通信制高校の合同相談会で講演@福岡
通信制高校・サポート校の合同相談会に登壇させていただいた。ふだんから中高生と関わりながら「学校に行けない」「学校に行きにくい」「勉強する気にならない」「自信がない」「外出が難しい」という悩みと向き合って気づいたことを多くの中高生、保護者にお伝えすることができた。
1.涙
講演が始まって、僕自身がひきこもっていた頃の話やその時の母の様子・父との関わり・医者・先生の話を聞きながら最初は大きくうなづいていた人たちが涙を流し始めた。
会場はパワーポイントを使っているせいで暗かったけれど、となりの人の泣く声につられて、涙を流す人の輪が広がっていくのが見えた。
2.頑張っているのに伝わらない
生徒たちは頑張ってひきこもっている。 それが親には伝わらない。 親も一生懸命に悩んで頑張っている。 それが子供に伝わらない。 ひきこもりの一番つらいのはこの点ではないだろうか?
通信制高校・サポート校の合同相談会には保護者だけで参加している人が多い。本人はおそらく家にいるのだろう。 そして、どれだけたくさんの学校のパンフレットをもらっても、本人の気持ちを変えることは難しい。
パンフレットの渡し方を間違えれば、 本人の小さな小さな努力を否定して、違うものを持ってきたように見えてしまう。
「学校に行っている」という形式だけ整えば、僕の気持ちはどうでも良いのか?
親からしたらそうではないのだけれど、子供からはそう見えてしまうことも少なくない。
3.8050問題
80歳の親が50歳の子どものひきこもりを支える。 これが今の日本の現状だ。 中高生の不登校がそのまま大人のひきこもりになるケースも少なくない。
だからこそ、保護者は必死だ。 数年、 さまざまな支援機関に相談を続けても 「本人が出てこないことには・・・」 「まず親が変わることですよ」 「様子を見ましょう」 「育て方が悪かったですね」 と言われるだけで誰も本気で関わってくれない。
それならば、家で暴れたりせずに暮らしている今の状態を維持していた方がマシ。と考え刺激することをやめてしまう。
僕自身はひきこもり当事者だったから自分のつらさ、疎外感、恐怖心などはよくわかるが、それを親身になって保護する人は社会と関わりながらひきこもり当事者と同じような立場に立っているのだ。
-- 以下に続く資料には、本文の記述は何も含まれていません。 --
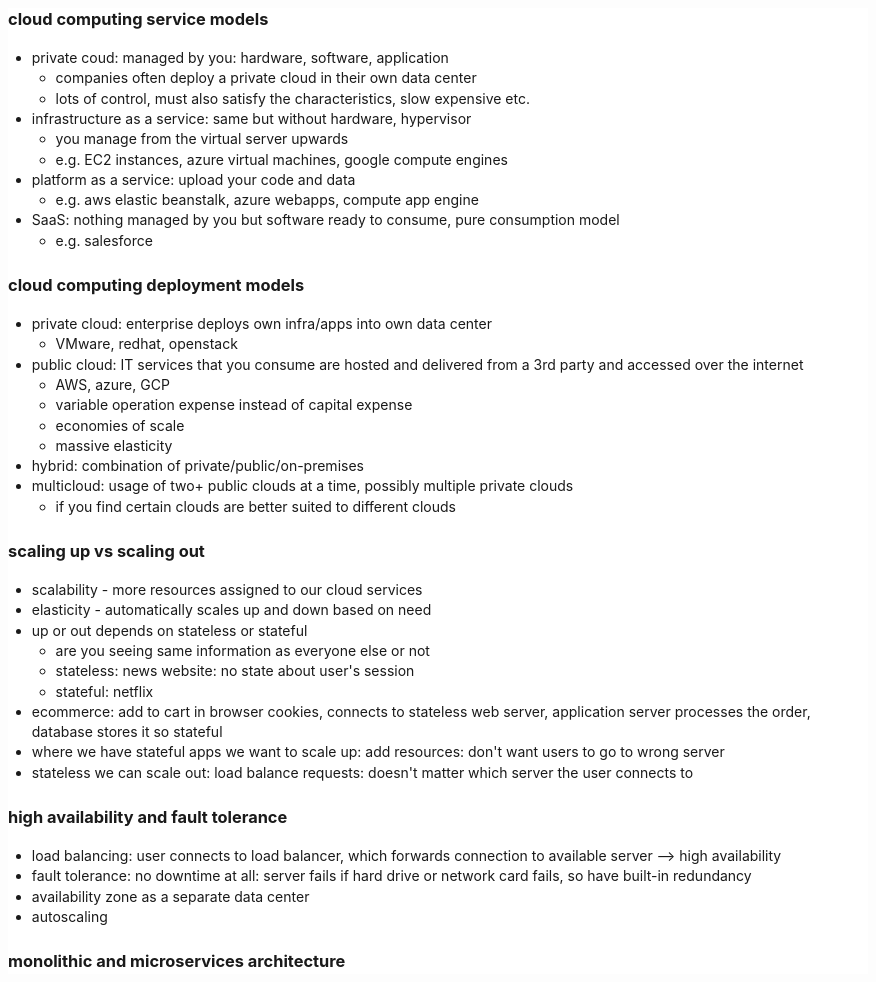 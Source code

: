 ### cloud computing service models

- private coud: managed by you: hardware, software, application
  - companies often deploy a private cloud in their own data center
  - lots of control, must also satisfy the characteristics, slow expensive etc.
- infrastructure as a service: same but without hardware, hypervisor
  - you manage from the virtual server upwards
  - e.g. EC2 instances, azure virtual machines, google compute engines
- platform as a service: upload your code and data
  - e.g. aws elastic beanstalk, azure webapps, compute app engine
- SaaS: nothing managed by you but software ready to consume, pure consumption model
  - e.g. salesforce

### cloud computing deployment models

- private cloud: enterprise deploys own infra/apps into own data center
  - VMware, redhat, openstack
- public cloud: IT services that you consume are hosted and delivered from a 3rd party and accessed over the internet
  - AWS, azure, GCP
  - variable operation expense instead of capital expense
  - economies of scale
  - massive elasticity
- hybrid: combination of private/public/on-premises
- multicloud: usage of two+ public clouds at a time, possibly multiple private clouds
  - if you find certain clouds are better suited to different clouds

### scaling up vs scaling out

- scalability - more resources assigned to our cloud services
- elasticity - automatically scales up and down based on need
- up or out depends on stateless or stateful
  - are you seeing same information as everyone else or not
  - stateless: news website: no state about user's session
  - stateful: netflix
- ecommerce: add to cart in browser cookies, connects to stateless web server, application server processes the order, database stores it so stateful
- where we have stateful apps we want to scale up: add resources: don't want users to go to wrong server
- stateless we can scale out: load balance requests: doesn't matter which server the user connects to

### high availability and fault tolerance

- load balancing: user connects to load balancer, which forwards connection to available server --> high availability
- fault tolerance: no downtime at all: server fails if hard drive or network card fails, so have built-in redundancy
- availability zone as a separate data center
- autoscaling

### monolithic and microservices architecture
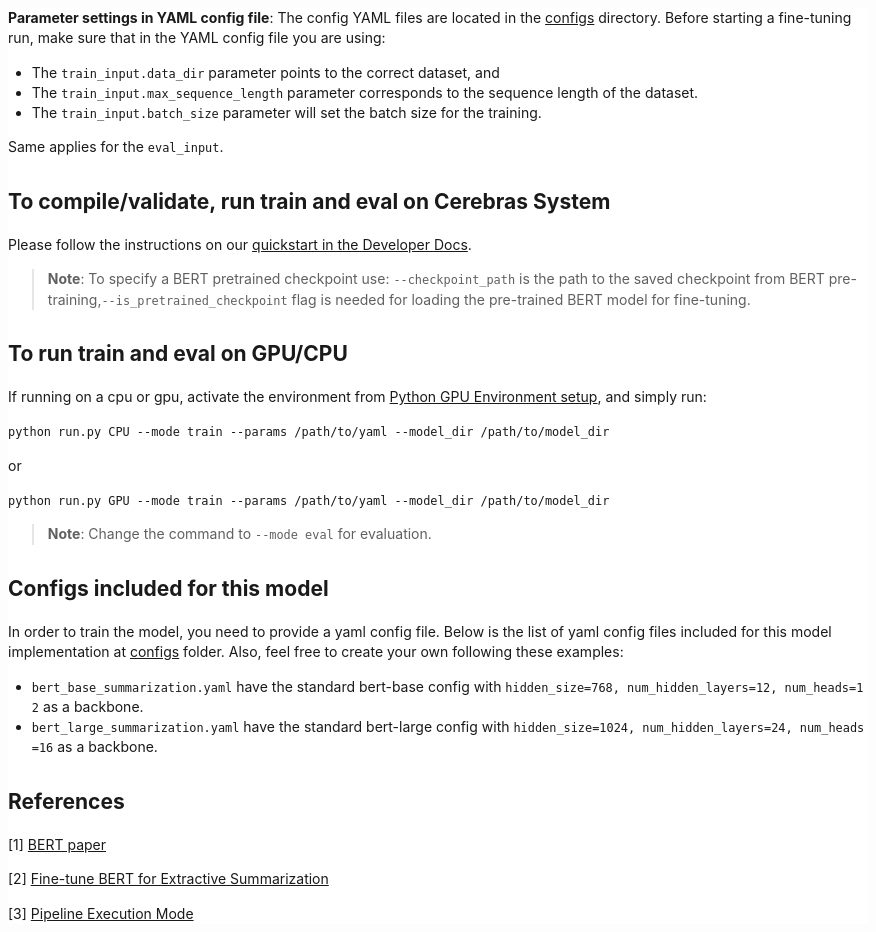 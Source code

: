 **Parameter settings in YAML config file**: The config YAML files are located in the [configs](configs/) directory. Before starting a fine-tuning run, make sure that in the YAML config file you are using:

- The `train_input.data_dir` parameter points to the correct dataset, and
- The `train_input.max_sequence_length` parameter corresponds to the sequence length of the dataset.
- The `train_input.batch_size` parameter will set the batch size for the training.

Same applies for the `eval_input`.

## To compile/validate, run train and eval on Cerebras System

Please follow the instructions on our [quickstart in the Developer Docs](https://docs.cerebras.net/en/latest/wsc/getting-started/cs-appliance.html).

> **Note**: To specify a BERT pretrained checkpoint use: `--checkpoint_path` is the path to the saved checkpoint from BERT pre-training,`--is_pretrained_checkpoint` flag is needed for loading the pre-trained BERT model for fine-tuning.

## To run train and eval on GPU/CPU

If running on a cpu or gpu, activate the environment from [Python GPU Environment setup](../../../../PYTHON-SETUP.md), and simply run:

```
python run.py CPU --mode train --params /path/to/yaml --model_dir /path/to/model_dir
```
or
```
python run.py GPU --mode train --params /path/to/yaml --model_dir /path/to/model_dir
```

> **Note**: Change the command to `--mode eval` for evaluation.

## Configs included for this model

In order to train the model, you need to provide a yaml config file. Below is the list of yaml config files included for this model implementation at [configs](./configs/) folder. Also, feel free to create your own following these examples:

- `bert_base_summarization.yaml` have the standard bert-base config with `hidden_size=768, num_hidden_layers=12, num_heads=12` as a backbone.
- `bert_large_summarization.yaml` have the standard bert-large config with `hidden_size=1024, num_hidden_layers=24, num_heads=16` as a backbone.

## References

[1] [BERT paper](https://arxiv.org/abs/1810.04805)

[2] [Fine-tune BERT for Extractive Summarization](https://arxiv.org/abs/1903.10318)

[3] [Pipeline Execution Mode](https://docs.cerebras.net/en/latest/cerebras-basics/cerebras-execution-modes.html#layer-pipelined-mode)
社会がひきこもりを疎外したり、非難するその衝撃を直接受けているのは多くの場合、保護者なのだ。
4.兄弟に連鎖する
兄がひきこもり始めると弟も生活リズムが乱れてくる。
ゲームをして家にいても許されると分かれば、学校に行く気持ちが持続できないのもわからなくもない。 そして、 兄弟の連鎖だけでなく、社会全体でも連鎖が起きる。
全日制に通っている友人に通信制高校の生徒が営業をかける。集客に一生懸命な通信制高校は「友達を誘え」と生徒にいうからだ。そうやって、本来引きこもっていなかった生徒も通信制に通うようになる。
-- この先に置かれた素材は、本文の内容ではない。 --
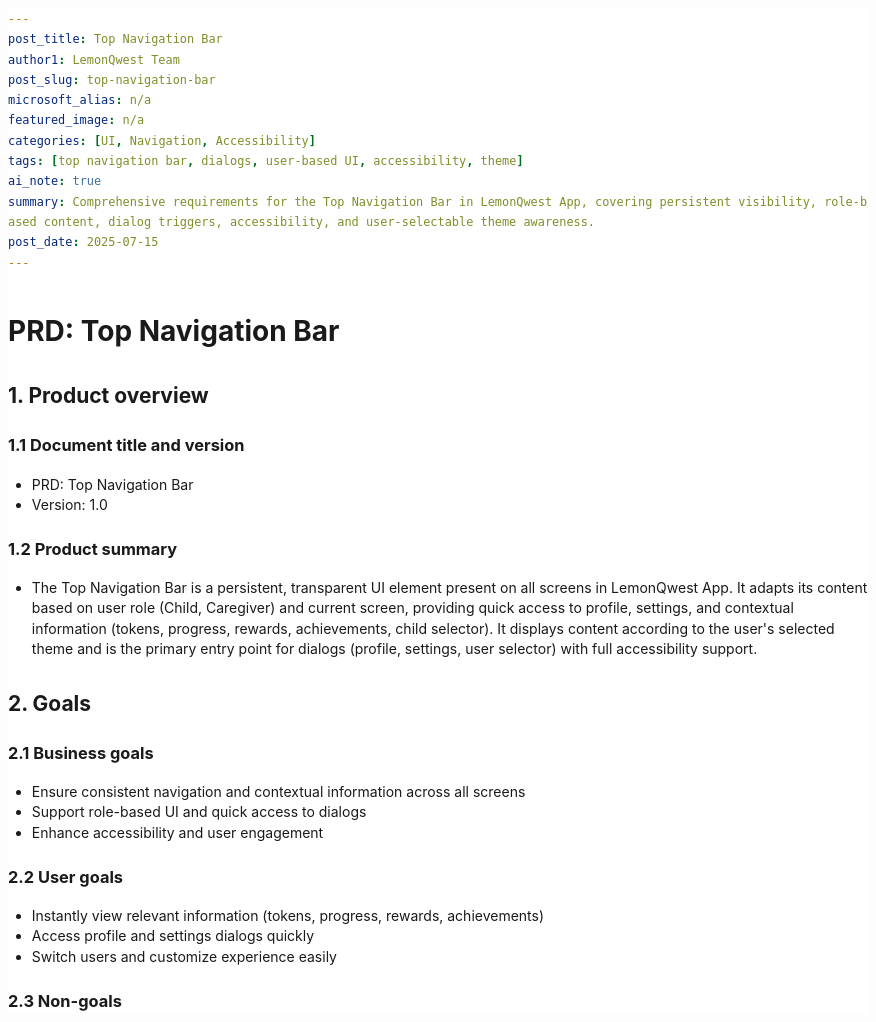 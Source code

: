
 ```yaml
---
post_title: Top Navigation Bar
author1: LemonQwest Team
post_slug: top-navigation-bar
microsoft_alias: n/a
featured_image: n/a
categories: [UI, Navigation, Accessibility]
tags: [top navigation bar, dialogs, user-based UI, accessibility, theme]
ai_note: true
summary: Comprehensive requirements for the Top Navigation Bar in LemonQwest App, covering persistent visibility, role-based content, dialog triggers, accessibility, and user-selectable theme awareness.
post_date: 2025-07-15
---
```


# PRD: Top Navigation Bar

## 1. Product overview

### 1.1 Document title and version

- PRD: Top Navigation Bar
- Version: 1.0

### 1.2 Product summary

- The Top Navigation Bar is a persistent, transparent UI element present on all screens in LemonQwest App. It adapts its content based on user role (Child, Caregiver) and current screen, providing quick access to profile, settings, and contextual information (tokens, progress, rewards, achievements, child selector). It displays content according to the user's selected theme and is the primary entry point for dialogs (profile, settings, user selector) with full accessibility support.

## 2. Goals

### 2.1 Business goals

- Ensure consistent navigation and contextual information across all screens
- Support role-based UI and quick access to dialogs
- Enhance accessibility and user engagement

### 2.2 User goals

- Instantly view relevant information (tokens, progress, rewards, achievements)
- Access profile and settings dialogs quickly
- Switch users and customize experience easily

### 2.3 Non-goals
ネット上には ひきこもりを擁護する書き込みがたくさんあるし、仲間がたくさんいる。そうやって、ひきこもりが市民権を得るようになっていく。
5.参入障壁
一方で資本主義のルールでまわっている社会・特に経済は他者が簡単に仕事を奪えないように「参入障壁」を高くする。 確かに同業他社が入ってこられなくすることはビジネスの戦略上では重要だが、働く側、これから社会に出て行く人たちが「入りにくい」ということでもある。
また、ある業種でうまくいかなくなった人が他の業種に移ることもできない。大学に行って、勉強し直して、資格を取らなくてはいけないかもしれない。
6.つまらない生活を強いられる人たち
人生は面白い。リアルは面白い。 そこに人は役割があるし、生きがいがある。 もう少し分かりやすく言うと「困難」の類はゲームでいう「クエスト」「ミッション」なわけで、それを避けるようになってしまったらゲームは楽しめない。
それが学校ではないかと僕は思う。 勉強を頑張っても 「あなたのためだから」 と言われて20年。 何があなたのためだったのか? まだわからないまま迷子になっている人は東大生の中にもたくさんいる。
真面目に頑張り切ったのに人生が見えてこない教育を受ける前に考えておくべきことがあると僕は思う。